Psuedothrombocytopenia: Invitro platelet clumping results from ethylenediaminetetracetic acid (EDTA) dependent agglutinins, inadequately anticoagulated specimen, glycoprotein IIb/IIIa inhibitors. Giant platelets are counted as white blood cells rather than platelets by an automated counter.
A prospective study, it was found that patients with mild thrombocytopenia (100000 to 150000/microliter) have a 10-year probability of developing autoimmune disorders of 12 %.
Severe thrombocytopenia is associated with severe internal bleeding. Bleeding in the brain is fatal.
In heparin-induced thrombosis (HIT), arterial and venous thrombosis is seen leading to deep venous thrombosis, pulmonary embolism, cerebrovascular accident, and myocardial infarction.
In TTP microvascular thrombosis involving various organ systems predominantly central nervous system, whereas in HUS kidneys are affected.
Newly- diagnosed patients with thrombocytopenia are referred to a hematologist to confirm the diagnosis. In patients with unexplained thrombocytopenia, consulting hematologist is the recommendation. Immediate consultation is necessary for conditions like TTP, HUS, HIT, aplastic anemia, leukemia, and other bone marrow failure conditions.
Pregnant patients with HELLP/preeclampsia require an obstetrician consultation.
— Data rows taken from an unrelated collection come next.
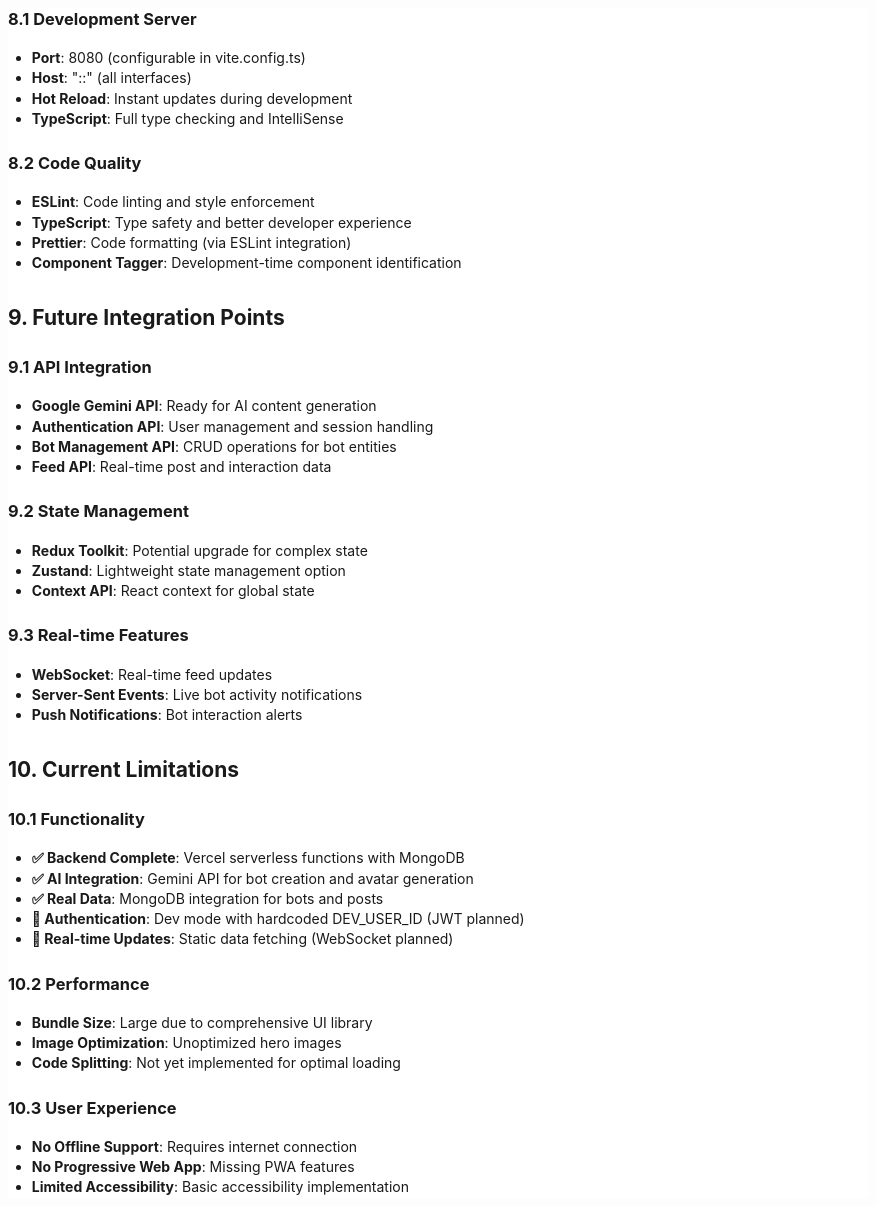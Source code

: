 ### 8.1 Development Server
- **Port**: 8080 (configurable in vite.config.ts)
- **Host**: "::" (all interfaces)
- **Hot Reload**: Instant updates during development
- **TypeScript**: Full type checking and IntelliSense

### 8.2 Code Quality
- **ESLint**: Code linting and style enforcement
- **TypeScript**: Type safety and better developer experience
- **Prettier**: Code formatting (via ESLint integration)
- **Component Tagger**: Development-time component identification

## 9. Future Integration Points

### 9.1 API Integration
- **Google Gemini API**: Ready for AI content generation
- **Authentication API**: User management and session handling
- **Bot Management API**: CRUD operations for bot entities
- **Feed API**: Real-time post and interaction data

### 9.2 State Management
- **Redux Toolkit**: Potential upgrade for complex state
- **Zustand**: Lightweight state management option
- **Context API**: React context for global state

### 9.3 Real-time Features
- **WebSocket**: Real-time feed updates
- **Server-Sent Events**: Live bot activity notifications
- **Push Notifications**: Bot interaction alerts

## 10. Current Limitations

### 10.1 Functionality
- **✅ Backend Complete**: Vercel serverless functions with MongoDB
- **✅ AI Integration**: Gemini API for bot creation and avatar generation
- **✅ Real Data**: MongoDB integration for bots and posts
- **🔄 Authentication**: Dev mode with hardcoded DEV_USER_ID (JWT planned)
- **🔄 Real-time Updates**: Static data fetching (WebSocket planned)

### 10.2 Performance
- **Bundle Size**: Large due to comprehensive UI library
- **Image Optimization**: Unoptimized hero images
- **Code Splitting**: Not yet implemented for optimal loading

### 10.3 User Experience
- **No Offline Support**: Requires internet connection
- **No Progressive Web App**: Missing PWA features
- **Limited Accessibility**: Basic accessibility implementation
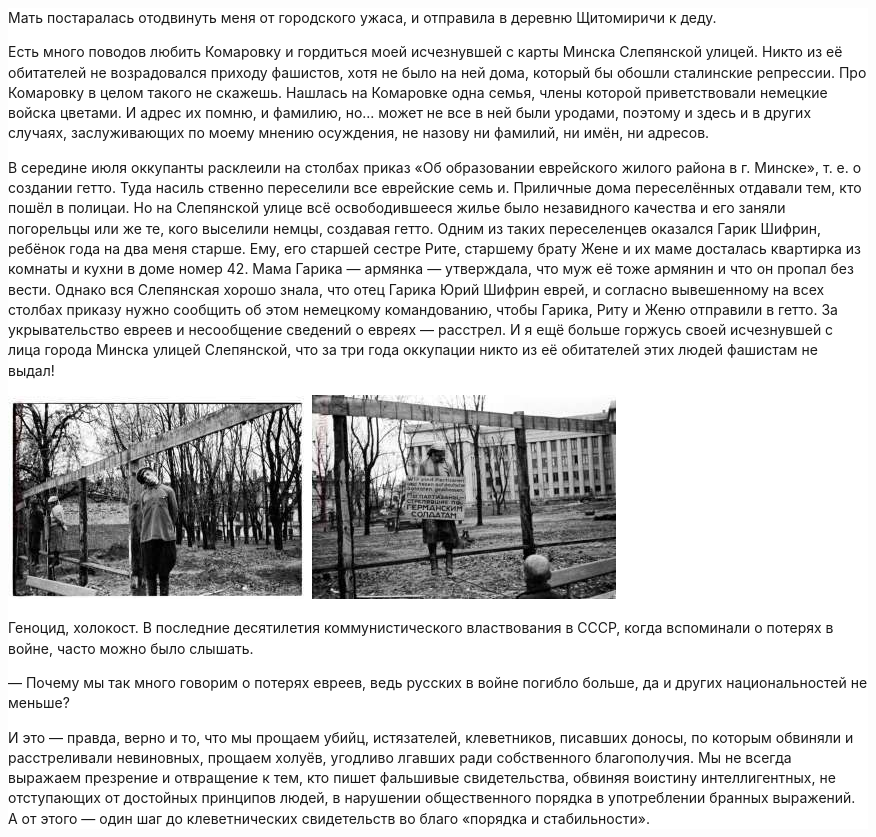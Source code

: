 Мать постаралась отодвинуть меня от городского ужаса, и отправила в деревню Щитомиричи к деду.

Есть много поводов любить Комаровку и гордиться моей исчезнувшей с карты Минска Слепянской улицей. Никто из её обитателей не возрадовался приходу фашистов, хотя не было на ней дома, который бы обошли сталинские репрессии. Про Комаровку в целом такого не скажешь. Нашлась на Комаровке одна семья, члены которой приветствовали немецкие войска цветами. И адрес их помню, и фамилию, но... может не все в ней были уродами, поэтому и здесь и в других случаях, заслуживающих по моему мнению осуждения, не назову ни фамилий, ни имён, ни адресов.

В середине июля оккупанты расклеили на столбах приказ «Об образовании еврейского жилого района в г. Минске», т. е. о создании гетто. Туда насиль ственно переселили все еврейские семь и. Приличные дома переселённых отдавали тем, кто пошёл в полицаи. Но на Слепянской улице всё освободившееся жилье было незавидного качества и его заняли погорельцы или же те, кого выселили немцы, создавая гетто. Одним из таких переселенцев оказался Гарик Шифрин, ребёнок года на два меня старше. Ему, его старшей сестре Рите, старшему брату Жене и их маме досталась квартирка из комнаты и кухни в доме номер 42. Мама Гарика — армянка — утверждала, что муж её тоже армянин и что он пропал без вести. Однако вся Слепянская хорошо знала, что отец Гарика Юрий Шифрин еврей, и согласно вывешенному на всех столбах приказу нужно сообщить об этом немецкому командованию, чтобы Гарика, Риту и Женю отправили в гетто. За укрывательство евреев и несообщение сведений о евреях — расстрел. И я ещё больше горжусь своей исчезнувшей с лица города Минска улицей Слепянской, что за три года оккупации никто из её обитателей этих людей фашистам не выдал!

![В 1941 году я видел такое на Комаровке и в центре Минска](./img/02-04.jpg)
![В 1941 году я видел такое на Комаровке и в центре Минска](./img/02-05.jpg)

Геноцид, холокост. В последние десятилетия коммунистического властвования в СССР, когда вспоминали о потерях в войне, часто можно было слышать.

— Почему мы так много говорим о потерях евреев, ведь русских в войне погибло больше, да и других национальностей не меньше?

И это — правда, верно и то, что мы прощаем убийц, истязателей, клеветников, писавших доносы, по которым обвиняли и расстреливали невиновных, прощаем холуёв, угодливо лгавших ради собственного благополучия. Мы не всегда выражаем презрение и отвращение к тем, кто пишет фальшивые свидетельства, обвиняя воистину интеллигентных, не отступающих от достойных принципов людей, в нарушении общественного порядка в употреблении бранных выражений. А от этого — один шаг до клеветнических свидетельств во благо «порядка и стабильности».
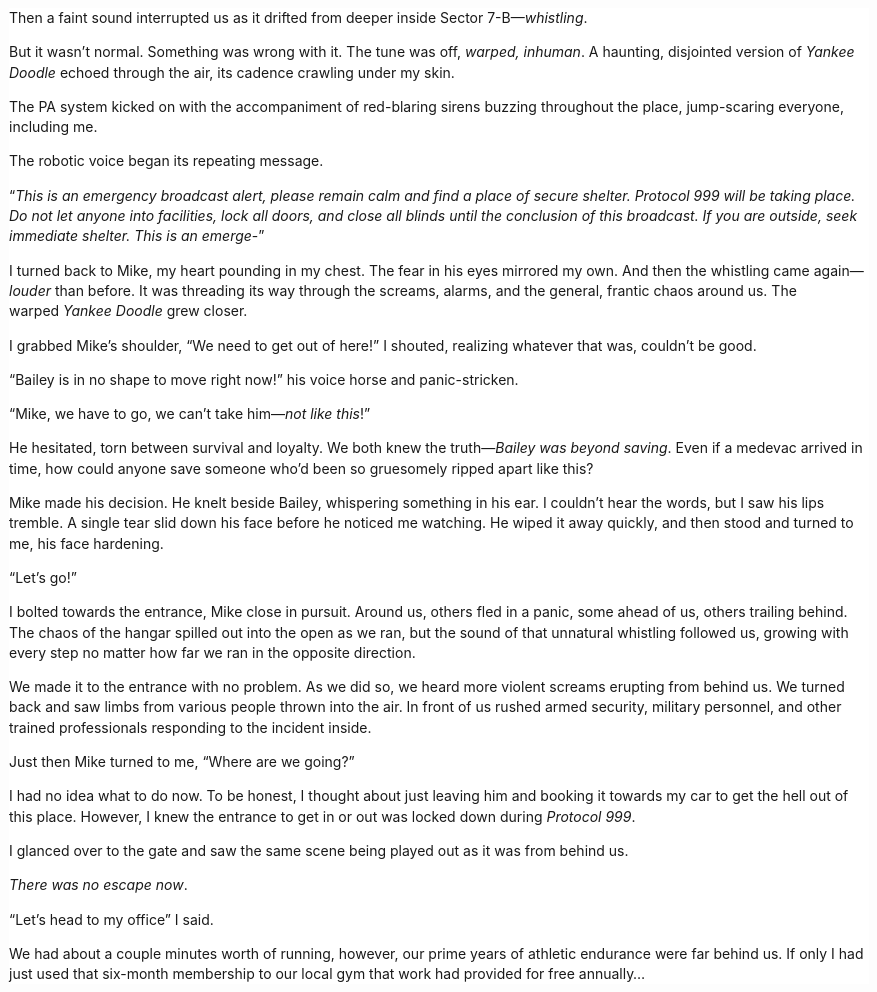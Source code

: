Then a faint sound interrupted us as it drifted from deeper inside Sector 7-B—*whistling*.

But it wasn’t normal. Something was wrong with it. The tune was off, *warped, inhuman*. A haunting, disjointed version of *Yankee Doodle* echoed through the air, its cadence crawling under my skin.

The PA system kicked on with the accompaniment of red-blaring sirens buzzing throughout the place, jump-scaring everyone, including me.

The robotic voice began its repeating message.

“*This is an emergency broadcast alert, please remain calm and find a place of secure shelter. Protocol 999 will be taking place. Do not let anyone into facilities, lock all doors, and close all blinds until the conclusion of this broadcast. If you are outside, seek immediate shelter. This is an emerge*\-”

I turned back to Mike, my heart pounding in my chest. The fear in his eyes mirrored my own. And then the whistling came again—*louder* than before. It was threading its way through the screams, alarms, and the general, frantic chaos around us. The warped *Yankee Doodle* grew closer.

I grabbed Mike’s shoulder, “We need to get out of here!” I shouted, realizing whatever that was, couldn’t be good.

“Bailey is in no shape to move right now!” his voice horse and panic-stricken.

“Mike, we have to go, we can’t take him—*not like this*!”

He hesitated, torn between survival and loyalty. We both knew the truth—*Bailey was beyond saving*. Even if a medevac arrived in time, how could anyone save someone who’d been so gruesomely ripped apart like this?

Mike made his decision. He knelt beside Bailey, whispering something in his ear. I couldn’t hear the words, but I saw his lips tremble. A single tear slid down his face before he noticed me watching. He wiped it away quickly, and then stood and turned to me, his face hardening.

“Let’s go!”

I bolted towards the entrance, Mike close in pursuit. Around us, others fled in a panic, some ahead of us, others trailing behind. The chaos of the hangar spilled out into the open as we ran, but the sound of that unnatural whistling followed us, growing with every step no matter how far we ran in the opposite direction.

We made it to the entrance with no problem. As we did so, we heard more violent screams erupting from behind us. We turned back and saw limbs from various people thrown into the air. In front of us rushed armed security, military personnel, and other trained professionals responding to the incident inside.

Just then Mike turned to me, “Where are we going?”

I had no idea what to do now. To be honest, I thought about just leaving him and booking it towards my car to get the hell out of this place. However, I knew the entrance to get in or out was locked down during *Protocol 999*.

I glanced over to the gate and saw the same scene being played out as it was from behind us.

*There was no escape now*.

“Let’s head to my office” I said.

We had about a couple minutes worth of running, however, our prime years of athletic endurance were far behind us. If only I had just used that six-month membership to our local gym that work had provided for free annually…

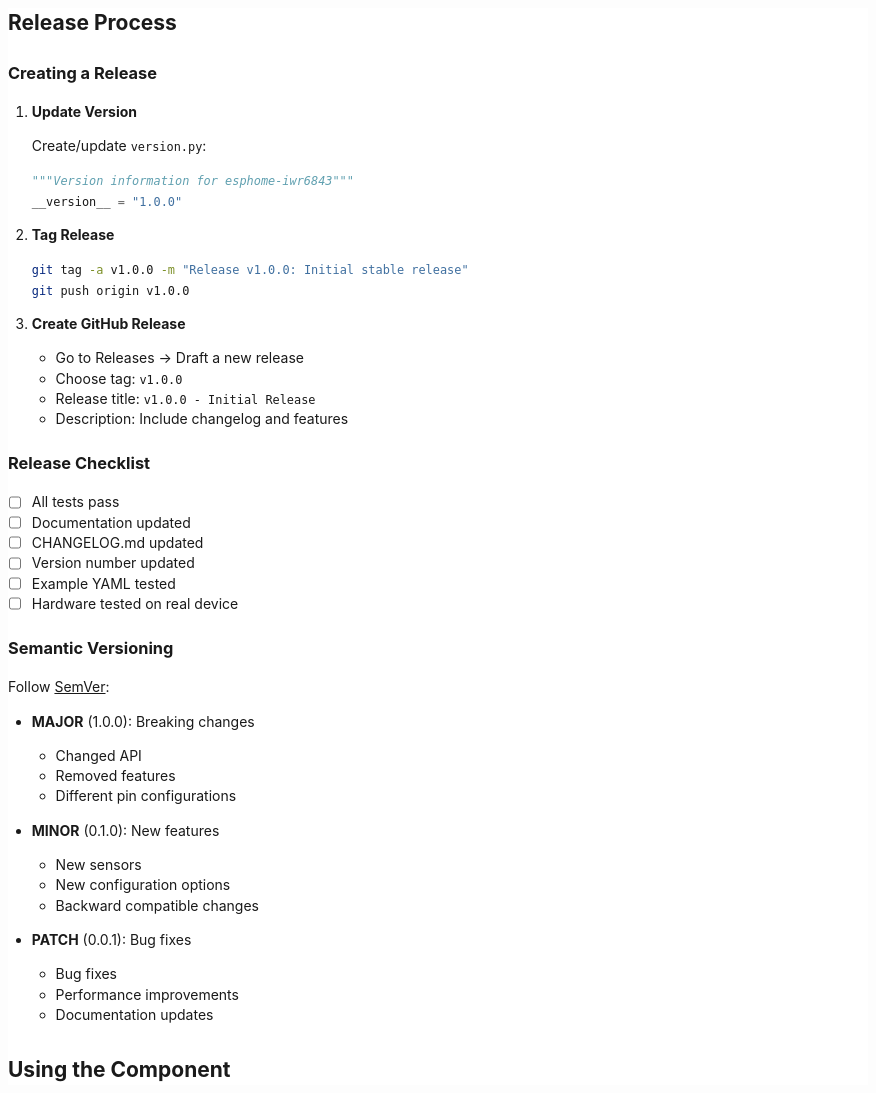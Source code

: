 ## Release Process

### Creating a Release

1. **Update Version**
   
   Create/update `version.py`:
   ```python
   """Version information for esphome-iwr6843"""
   __version__ = "1.0.0"
   ```

2. **Tag Release**
   ```bash
   git tag -a v1.0.0 -m "Release v1.0.0: Initial stable release"
   git push origin v1.0.0
   ```

3. **Create GitHub Release**
   - Go to Releases → Draft a new release
   - Choose tag: `v1.0.0`
   - Release title: `v1.0.0 - Initial Release`
   - Description: Include changelog and features

### Release Checklist

- [ ] All tests pass
- [ ] Documentation updated
- [ ] CHANGELOG.md updated
- [ ] Version number updated
- [ ] Example YAML tested
- [ ] Hardware tested on real device

### Semantic Versioning

Follow [SemVer](https://semver.org/):

- **MAJOR** (1.0.0): Breaking changes
  - Changed API
  - Removed features
  - Different pin configurations

- **MINOR** (0.1.0): New features
  - New sensors
  - New configuration options
  - Backward compatible changes

- **PATCH** (0.0.1): Bug fixes
  - Bug fixes
  - Performance improvements
  - Documentation updates

## Using the Component

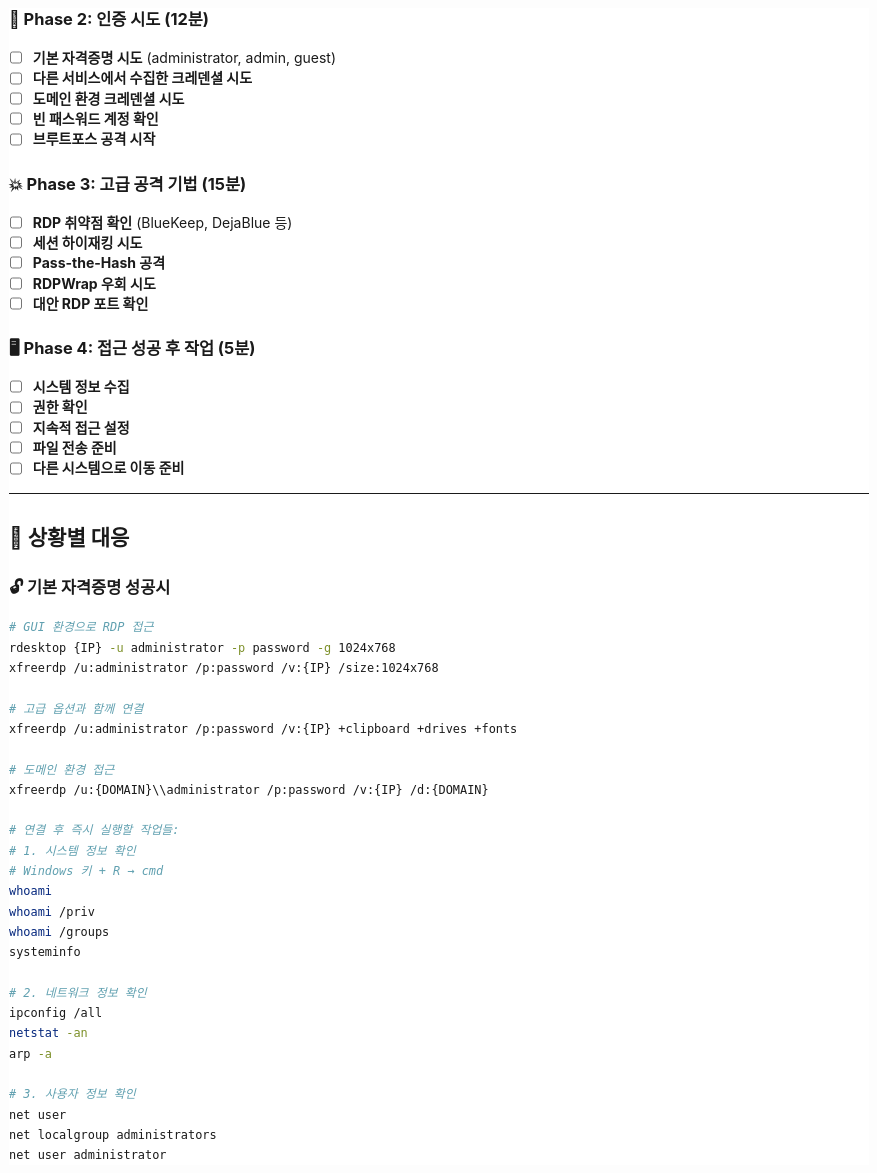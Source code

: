 ### 🔐 Phase 2: 인증 시도 (12분)

- [ ] **기본 자격증명 시도** (administrator, admin, guest)
- [ ] **다른 서비스에서 수집한 크레덴셜 시도**
- [ ] **도메인 환경 크레덴셜 시도**
- [ ] **빈 패스워드 계정 확인**
- [ ] **브루트포스 공격 시작**

### 💥 Phase 3: 고급 공격 기법 (15분)

- [ ] **RDP 취약점 확인** (BlueKeep, DejaBlue 등)
- [ ] **세션 하이재킹 시도**
- [ ] **Pass-the-Hash 공격**
- [ ] **RDPWrap 우회 시도**
- [ ] **대안 RDP 포트 확인**

### 🖥️ Phase 4: 접근 성공 후 작업 (5분)

- [ ] **시스템 정보 수집**
- [ ] **권한 확인**
- [ ] **지속적 접근 설정**
- [ ] **파일 전송 준비**
- [ ] **다른 시스템으로 이동 준비**

---

## 🎯 상황별 대응

### 🔓 기본 자격증명 성공시

```bash
# GUI 환경으로 RDP 접근
rdesktop {IP} -u administrator -p password -g 1024x768
xfreerdp /u:administrator /p:password /v:{IP} /size:1024x768

# 고급 옵션과 함께 연결
xfreerdp /u:administrator /p:password /v:{IP} +clipboard +drives +fonts

# 도메인 환경 접근
xfreerdp /u:{DOMAIN}\\administrator /p:password /v:{IP} /d:{DOMAIN}

# 연결 후 즉시 실행할 작업들:
# 1. 시스템 정보 확인
# Windows 키 + R → cmd
whoami
whoami /priv
whoami /groups
systeminfo

# 2. 네트워크 정보 확인
ipconfig /all
netstat -an
arp -a

# 3. 사용자 정보 확인
net user
net localgroup administrators
net user administrator
```
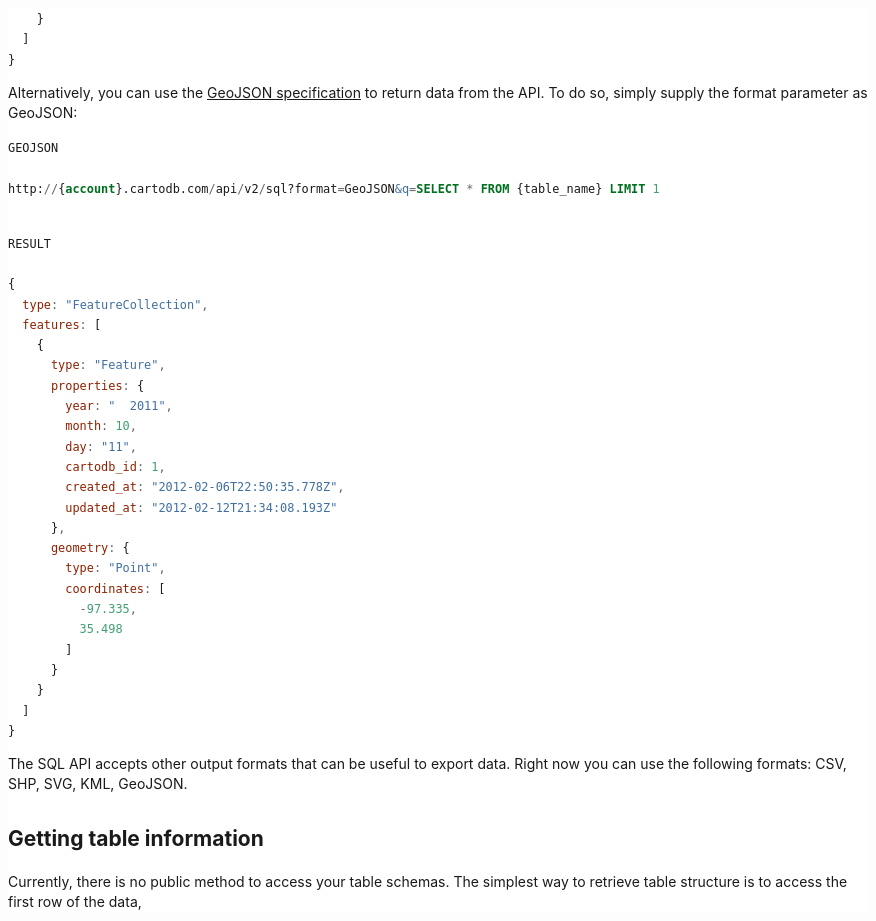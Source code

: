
 ```js
    }
  ]
}

```

Alternatively, you can use the [GeoJSON specification](http://www.geojson.org/geojson-spec.html) to return data from the API. To do so, simply supply the format parameter as GeoJSON:


```sql
GEOJSON

http://{account}.cartodb.com/api/v2/sql?format=GeoJSON&q=SELECT * FROM {table_name} LIMIT 1

```

```js

RESULT

{
  type: "FeatureCollection",
  features: [
    {
      type: "Feature",
      properties: {
        year: "  2011",
        month: 10,
        day: "11",
        cartodb_id: 1,
        created_at: "2012-02-06T22:50:35.778Z",
        updated_at: "2012-02-12T21:34:08.193Z"
      },
      geometry: {
        type: "Point",
        coordinates: [
          -97.335,
          35.498
        ]
      }
    }
  ]
}
```

The SQL API accepts other output formats that can be useful to export data. Right now you can use the following formats: CSV, SHP, SVG, KML, GeoJSON.

## Getting table information

Currently, there is no public method to access your table schemas. The simplest way to retrieve table structure is to access the first row of the data,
Educate patients about activity restrictions. Patients with a platelet count over 50000/mL should be cautious while participating in contact sports. Restriction from contact sports and other potentially traumatic activities is recommended in patients with platelets count under 10000/ mL.
Educate patients that certain over the counter medications like aspirin, Non-steroidal anti-inflammatory drugs, and ginkgo biloba interfere with platelet function. Educate patients about quinine-containing beverages and herbal teas, causing the low platelet count.
Due to the complexity of this condition, management of emergent thrombocytopenic conditions requires a multidisciplinary team of health care professionals, including specialty-trained nursing, pharmacists, physicians, and specialists working together collaboratively to achieve optimal patient outcomes.